Returning a boolean when a string is anywhere a list

时间:2019-03-19 15:00:07

标签: python

I am trying to be able to return a boolean when part of a string is present from a list of strings, so for example here a data set:

"issues": [
    {
      "id": "1",
      "fields": {
        "labels": [
          "customer:asdf",
          "hello"
        ]
      }
    },
    {
      "id": "2",
      "fields": {
        "labels": [
         "icanthearyou",
         "hellotoyou"
        ]
      }
    },
     "id": "3",
     "fields": {
       "labels": [
         "customer:num2",
         "hellotoyou"
        ]
      }
    }
]

i am currently grabbing data from this set like so:

def grab_data(self, data):
    created_values = list((item['id'],
                           # key
                           True if "customer:" is in item['fields']['labels'] else false 
                           #fromcustomer boolean
                          ) for item in data['issues'])

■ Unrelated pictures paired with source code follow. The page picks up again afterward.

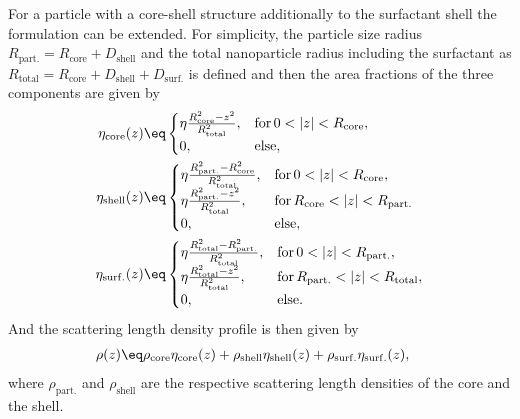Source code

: \documentclass[\main/dresen_thesis.tex]{subfiles}
\begin{document}
    For a particle with a core-shell structure additionally to the surfactant shell the formulation can be extended.
    For simplicity, the particle size radius $R_\mathrm{part.} = R_\mathrm{core} + D_\mathrm{shell}$ and the total nanoparticle radius including the surfactant as $R_\mathrm{total} = R_\mathrm{core} + D_\mathrm{shell} + D_\mathrm{surf.}$ is defined and then the area fractions of the three components are given by
    \begin{align}
      \eta_\mathrm{core} (z)
        &\eq \begin{cases}
        \eta \frac{R_\mathrm{core}^{2} - z^2}{R_\mathrm{total}^2}, &\mathrm{for\,}0 < |z|<R_\mathrm{core}, \\
        0,                                               &\mathrm{else},
        \end{cases}\\
      \eta_\mathrm{shell} (z)
        &\eq \begin{cases}
          \eta \frac{R_\mathrm{part.}^2 - R_\mathrm{core}^2}{R_\mathrm{total}^2}, &\mathrm{for\,}0 < |z|<R_\mathrm{core}, \\
          \eta \frac{R_\mathrm{part.}^2 - z^2}{R_\mathrm{total}^2}, &\mathrm{for\,}R_\mathrm{core}<|z|<R_\mathrm{part.} \\
          0,                                            &\mathrm{else},
        \end{cases}\\
      \eta_\mathrm{surf.} (z)
        &\eq \begin{cases}
          \eta \frac{R_\mathrm{total}^2 - R_\mathrm{part.}^2}{R_\mathrm{total}^2}, &\mathrm{for\,}0<|z|<R_\mathrm{part.}, \\
          \eta \frac{R_\mathrm{total}^2 - z^2}{R_\mathrm{total}^2}, &\mathrm{for\,}R_\mathrm{part.} < |z| < R_\mathrm{total}, \\
          0,                                            &\mathrm{else}.
        \end{cases}
    \end{align}
    And the scattering length density profile is then given by
    \begin{align}
      \label{eq:looselyPackedNP:layerCharacterization:sldFromAreaFractionCoreShell}
        \rho(z) \eq& \rho_\mathrm{core} \eta_\mathrm{core}(z) + \rho_\mathrm{shell} \eta_\mathrm{shell}(z) + \rho_\mathrm{surf.} \eta_\mathrm{surf.}(z),
    \end{align}
    where $\rho_\mathrm{part.}$ and $\rho_\mathrm{shell}$ are the respective scattering length densities of the core and the shell.
\end{document}
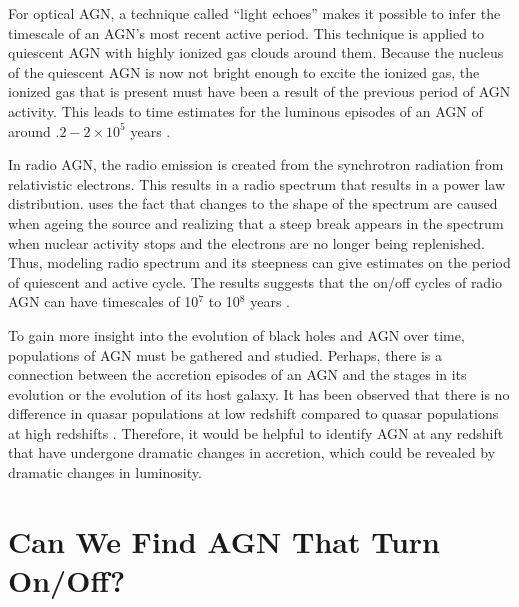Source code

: For optical AGN, a technique called “light echoes” makes it possible  to infer the timescale of an AGN’s most recent active period. 
This technique is applied to quiescent AGN with highly ionized gas clouds around them. 
Because the nucleus of the quiescent AGN is now not bright enough to excite the ionized gas, the ionized gas that is present must have been a result of the previous period of AGN activity. 
This leads to time estimates for the luminous episodes of an AGN of around $.2 - 2\times 10^5$ years \citep{morganti2017}.

In radio AGN, the radio emission is created from the synchrotron radiation from relativistic electrons. 
This results in a radio spectrum that results in a power law distribution. 
\cite{morganti2017} uses the fact that changes to the shape of the spectrum are caused when ageing the source and realizing that a steep break appears in the spectrum when nuclear activity stops and the electrons are no longer being replenished. 
Thus, modeling radio spectrum and its steepness can give estimates on the period of quiescent and active cycle.
The results suggests that the on/off cycles of radio AGN can have timescales of 10$^7$ to 10$^8$ years \citep{morganti2017}.


To gain more insight into the evolution of black holes and AGN over time, populations of AGN must be gathered and studied.
Perhaps, there is a connection between the accretion episodes of an AGN and the stages in its evolution or the evolution of its host galaxy.
It has been observed that there is no difference in quasar populations at low redshift compared to quasar populations at high redshifts \citep{Elvis1994}.
Therefore, it would be helpful to identify AGN at any redshift that have undergone dramatic changes in accretion, which could be revealed by dramatic changes in luminosity.


\section{Can We Find AGN That Turn On/Off?}
\label{sub1_5}

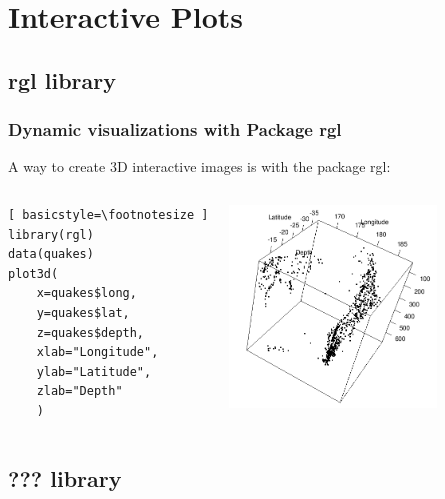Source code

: \section{Interactive Plots}

\subsection{\ttfamily rgl \normalfont library} 
\begin{frame}[fragile]
\frametitle{Dynamic visualizations with Package \ttfamily rgl \normalfont}

A way to create 3D interactive images is with the package \ttfamily rgl: \normalfont 

    \begin{columns}
\begin{lstlisting}[ basicstyle=\footnotesize ]
library(rgl)
data(quakes)
plot3d(
	x=quakes$long, 
	y=quakes$lat, 
	z=quakes$depth, 
	xlab="Longitude", 
	ylab="Latitude", 
	zlab="Depth"
	)
\end{lstlisting}

       \begin{center}
\includegraphics[width = 55mm]{images/Fiji_RGL}
\end{center}
\end{columns}
\end{frame}

\subsection{\ttfamily ??? \normalfont library} 
\begin{frame}[fragile]
	\frametitleDynamic Visualizations with Package \ttfamily ??? \normalfont}
\end{frame}

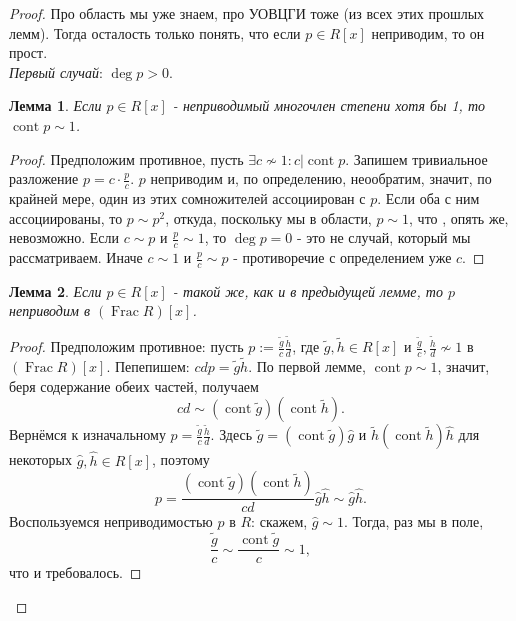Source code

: \documentclass[a4paper,100pt]{article}
\theoremstyle{indented}
\newtheorem{lemma}{Лемма}
\theoremstyle{definition}
\theoremstyle{remark}
\DeclareMathOperator{\Frac}{Frac}
\DeclareMathOperator{\cont}{cont}
\begin{document}
\begin{proof}
    Про область мы уже знаем,  про УОВЦГИ тоже (из всех этих прошлых лемм). Тогда осталость только понять, что если $p\in R[x]$ неприводим, то он прост.\\

    \textit{Первый случай}: $\deg p>0$. \\

    \begin{lemma}
        Если $p\in R[x]$ - неприводимый многочлен степени хотя бы 1, то $\cont p\sim 1$.
    \end{lemma}

    \begin{proof}
        Предположим противное, пусть $\exists c\nsim 1: c\vert \cont p$. Запишем тривиальное разложение $p=c\cdot \frac{p}{c}$. $p$ неприводим и, по определению, неообратим, значит, по крайней мере, один из этих сомножителей ассоциирован с $p$. Если оба с ним ассоциированы, то $p\sim p^2$, откуда, поскольку мы в области, $p\sim 1$, что , опять же, невозможно. Если $c\sim p$ и $\frac{p}{c}\sim 1$, то $\deg p = 0$ - это не случай, который мы рассматриваем. Иначе $c\sim 1$ и $\frac{p}{c}\sim p$ - противоречие с определением уже $c$.
    \end{proof}

    \begin{lemma}
        Если $p\in R[x]$ - такой же, как и в предыдущей лемме, то $p$ неприводим в $(\Frac R)[x]$.
    \end{lemma}

    \begin{proof}
        Предположим противное: пусть $p:=\frac{\tilde{g}}{c}\frac{\tilde{h}}{d}$, где $\tilde{g}, \tilde{h}\in R[x]$ и $\frac{\tilde{g}}{c}, \frac{\tilde{h}}{d}\nsim 1$ в $(\Frac R)[x]$. Пепепишем: $cdp=\tilde{g}\tilde{h}$. По первой лемме, $\cont p\sim 1$, значит, беря содержание обеих частей, получаем 
        \[
            cd\sim (\cont \tilde{g})(\cont \tilde{h}).
        \]
        Вернёмся к изначальному $p=\frac{\tilde{g}}{c}\frac{\tilde{h}}{d}$. Здесь $\tilde{g}=(\cont \tilde{g})\hat{g}$ и $\tilde{h}(\cont \tilde{h})\hat{h}$ для некоторых $\hat{g}, \hat{h}\in R[x]$, поэтому
        \[
            p=\frac{(\cont \tilde{g})(\cont \tilde{h})}{cd}\hat{g}\hat{h}\sim \hat{g}\hat{h}.
        \]
        Воспользуемся неприводимостью $p$ в $R$: скажем, $\hat{g}\sim 1$. Тогда, раз мы в поле, 
        \[
            \frac{\tilde{g}}{c}\sim\frac{\cont \tilde{g}}{c}\sim 1, 
        \]
        что и требовалось.
    \end{proof}


\end{proof}
\end{document}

But obviously the above line True if "customer:" is in item['fields']['labels'] else false only works if one of the labels is only "customer:"

So to be clear how would I grab data in this format i have above list((item['labels']) for item in data['issues'] to see that one of the labels has this string "customer:" within any entry and return true...

id 1 and 3 should return True and id 2 return False.

So expected value should be [True, False, True]

1 个答案:

答案 0 :(得分:1)

I changed your original list a little bit to make it a valid Python list variable, but one way to solve this is to join all of your labels together into one string, then search that string for "customer:".

def filter_issues(issues):
    return [ "customer:" in ' '.join(d["fields"]["labels"]) for d in issues]


issues = [{"id": "1", "fields": {"labels": ["customer:asdf", "hello"]}},
          {"id": "2", "fields": {"labels": ["icanthearyou", "hellotoyou"]}},
          {"id": "3", "fields": {"labels": ["customer:num2","hellotoyou"]}} ]

print(filter_issues(issues))
# Prints: [True, False, True]

The reason I used a space in the join instead of just an empty string, is because otherwise something like ["abccust", "omer:foo"] would pass.